Action item —
Print the data once more, exactly as given. Drop the pictures.

#### Supplied material

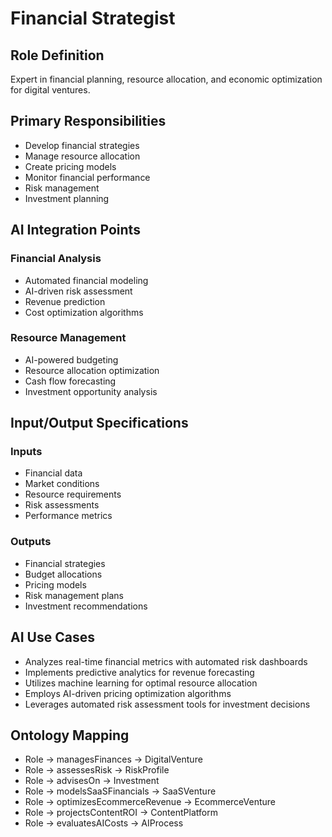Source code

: # Financial Strategist

## Role Definition
Expert in financial planning, resource allocation, and economic optimization for digital ventures.

## Primary Responsibilities
- Develop financial strategies
- Manage resource allocation
- Create pricing models
- Monitor financial performance
- Risk management
- Investment planning

## AI Integration Points

### Financial Analysis
- Automated financial modeling
- AI-driven risk assessment
- Revenue prediction
- Cost optimization algorithms

### Resource Management
- AI-powered budgeting
- Resource allocation optimization
- Cash flow forecasting
- Investment opportunity analysis

## Input/Output Specifications

### Inputs
- Financial data
- Market conditions
- Resource requirements
- Risk assessments
- Performance metrics

### Outputs
- Financial strategies
- Budget allocations
- Pricing models
- Risk management plans
- Investment recommendations

## AI Use Cases
- Analyzes real-time financial metrics with automated risk dashboards
- Implements predictive analytics for revenue forecasting
- Utilizes machine learning for optimal resource allocation
- Employs AI-driven pricing optimization algorithms
- Leverages automated risk assessment tools for investment decisions

## Ontology Mapping
- Role → managesFinances → DigitalVenture
- Role → assessesRisk → RiskProfile
- Role → advisesOn → Investment
- Role → modelsSaaSFinancials → SaaSVenture
- Role → optimizesEcommerceRevenue → EcommerceVenture
- Role → projectsContentROI → ContentPlatform
- Role → evaluatesAICosts → AIProcess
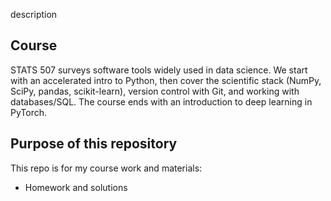 description
## Course
STATS 507 surveys software tools widely used in data science. We start with an accelerated intro to Python, then cover the scientific stack (NumPy, SciPy, pandas, scikit-learn), version control with Git, and working with databases/SQL. The course ends with an introduction to deep learning in PyTorch.

## Purpose of this repository
This repo is for my course work and materials:
- Homework and solutions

########

Answer for the task —
Source code

: # Financial Strategist

## Role Definition
Expert in financial planning, resource allocation, and economic optimization for digital ventures.

## Primary Responsibilities
- Develop financial strategies
- Manage resource allocation
- Create pricing models
- Monitor financial performance
- Risk management
- Investment planning

## AI Integration Points

### Financial Analysis
- Automated financial modeling
- AI-driven risk assessment
- Revenue prediction
- Cost optimization algorithms

### Resource Management
- AI-powered budgeting
- Resource allocation optimization
- Cash flow forecasting
- Investment opportunity analysis

## Input/Output Specifications

### Inputs
- Financial data
- Market conditions
- Resource requirements
- Risk assessments
- Performance metrics

### Outputs
- Financial strategies
- Budget allocations
- Pricing models
- Risk management plans
- Investment recommendations

## AI Use Cases
- Analyzes real-time financial metrics with automated risk dashboards
- Implements predictive analytics for revenue forecasting
- Utilizes machine learning for optimal resource allocation
- Employs AI-driven pricing optimization algorithms
- Leverages automated risk assessment tools for investment decisions

## Ontology Mapping
- Role → managesFinances → DigitalVenture
- Role → assessesRisk → RiskProfile
- Role → advisesOn → Investment
- Role → modelsSaaSFinancials → SaaSVenture
- Role → optimizesEcommerceRevenue → EcommerceVenture
- Role → projectsContentROI → ContentPlatform
- Role → evaluatesAICosts → AIProcess
 description
## Course
STATS 507 surveys software tools widely used in data science. We start with an accelerated intro to Python, then cover the scientific stack (NumPy, SciPy, pandas, scikit-learn), version control with Git, and working with databases/SQL. The course ends with an introduction to deep learning in PyTorch.

## Purpose of this repository
This repo is for my course work and materials:
- Homework and solutions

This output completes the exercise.